▸ **HOW TO COMPLETE THIS TASK**: The answer must consist solely of the line containing "as in Windows." and every line after it in the records below, through the last, each reproduced exactly.

▸ **ENTRIES SUPPLIED**:
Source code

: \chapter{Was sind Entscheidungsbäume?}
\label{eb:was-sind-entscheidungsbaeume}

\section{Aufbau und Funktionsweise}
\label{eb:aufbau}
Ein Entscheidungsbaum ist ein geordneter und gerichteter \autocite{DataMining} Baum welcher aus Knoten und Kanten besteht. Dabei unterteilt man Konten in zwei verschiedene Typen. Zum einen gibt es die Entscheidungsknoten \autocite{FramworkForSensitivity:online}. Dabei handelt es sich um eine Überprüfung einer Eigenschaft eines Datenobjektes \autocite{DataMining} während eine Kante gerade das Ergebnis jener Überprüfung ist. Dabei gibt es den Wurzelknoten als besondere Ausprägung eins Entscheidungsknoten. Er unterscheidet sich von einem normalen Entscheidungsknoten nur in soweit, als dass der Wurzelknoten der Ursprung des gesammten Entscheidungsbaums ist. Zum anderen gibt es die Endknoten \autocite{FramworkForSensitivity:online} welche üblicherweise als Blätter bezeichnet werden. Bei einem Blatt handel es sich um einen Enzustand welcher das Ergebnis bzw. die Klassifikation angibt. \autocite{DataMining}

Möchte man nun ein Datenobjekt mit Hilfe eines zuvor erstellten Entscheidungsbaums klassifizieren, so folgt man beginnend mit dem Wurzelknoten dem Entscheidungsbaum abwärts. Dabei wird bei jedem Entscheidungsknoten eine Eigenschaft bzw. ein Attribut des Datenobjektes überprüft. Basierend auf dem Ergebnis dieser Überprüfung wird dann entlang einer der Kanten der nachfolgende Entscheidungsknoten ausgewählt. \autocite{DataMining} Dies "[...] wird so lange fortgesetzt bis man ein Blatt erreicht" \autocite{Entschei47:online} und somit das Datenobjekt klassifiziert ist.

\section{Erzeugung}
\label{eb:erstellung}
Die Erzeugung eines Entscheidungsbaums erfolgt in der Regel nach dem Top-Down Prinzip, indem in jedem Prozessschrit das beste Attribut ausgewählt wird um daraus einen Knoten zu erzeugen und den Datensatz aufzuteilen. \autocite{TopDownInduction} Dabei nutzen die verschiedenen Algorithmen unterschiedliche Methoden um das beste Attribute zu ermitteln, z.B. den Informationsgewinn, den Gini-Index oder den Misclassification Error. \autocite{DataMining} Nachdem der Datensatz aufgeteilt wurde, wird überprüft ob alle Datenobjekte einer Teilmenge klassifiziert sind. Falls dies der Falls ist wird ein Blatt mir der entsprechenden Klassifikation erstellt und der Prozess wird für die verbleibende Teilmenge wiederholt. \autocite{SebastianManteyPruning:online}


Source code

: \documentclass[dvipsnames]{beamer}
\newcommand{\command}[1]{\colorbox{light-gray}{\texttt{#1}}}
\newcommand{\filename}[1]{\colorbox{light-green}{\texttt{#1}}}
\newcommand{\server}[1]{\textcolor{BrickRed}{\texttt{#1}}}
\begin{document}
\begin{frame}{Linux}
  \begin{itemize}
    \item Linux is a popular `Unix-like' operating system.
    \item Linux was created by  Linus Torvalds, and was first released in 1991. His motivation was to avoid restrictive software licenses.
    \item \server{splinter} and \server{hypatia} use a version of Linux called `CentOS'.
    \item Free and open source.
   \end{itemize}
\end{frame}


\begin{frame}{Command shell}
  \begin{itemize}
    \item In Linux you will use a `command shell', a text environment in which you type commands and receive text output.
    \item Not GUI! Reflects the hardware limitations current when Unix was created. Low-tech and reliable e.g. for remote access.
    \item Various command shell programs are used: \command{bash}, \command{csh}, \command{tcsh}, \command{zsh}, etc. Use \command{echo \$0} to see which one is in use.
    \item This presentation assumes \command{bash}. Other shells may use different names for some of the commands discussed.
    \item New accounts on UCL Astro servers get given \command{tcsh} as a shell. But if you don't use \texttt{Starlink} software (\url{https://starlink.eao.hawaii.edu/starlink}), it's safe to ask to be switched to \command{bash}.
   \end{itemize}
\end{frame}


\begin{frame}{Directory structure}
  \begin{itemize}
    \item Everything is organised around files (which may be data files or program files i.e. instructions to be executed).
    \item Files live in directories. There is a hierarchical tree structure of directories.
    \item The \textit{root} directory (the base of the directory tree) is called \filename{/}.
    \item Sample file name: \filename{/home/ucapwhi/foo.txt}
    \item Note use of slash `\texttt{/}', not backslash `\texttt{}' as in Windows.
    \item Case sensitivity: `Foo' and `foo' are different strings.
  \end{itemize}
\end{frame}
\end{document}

▸ **ANSWER SECTION**:
    \item Note use of slash `\texttt{/}', not backslash `\texttt{}' as in Windows.
    \item Case sensitivity: `Foo' and `foo' are different strings.
  \end{itemize}
\end{frame}
\end{document}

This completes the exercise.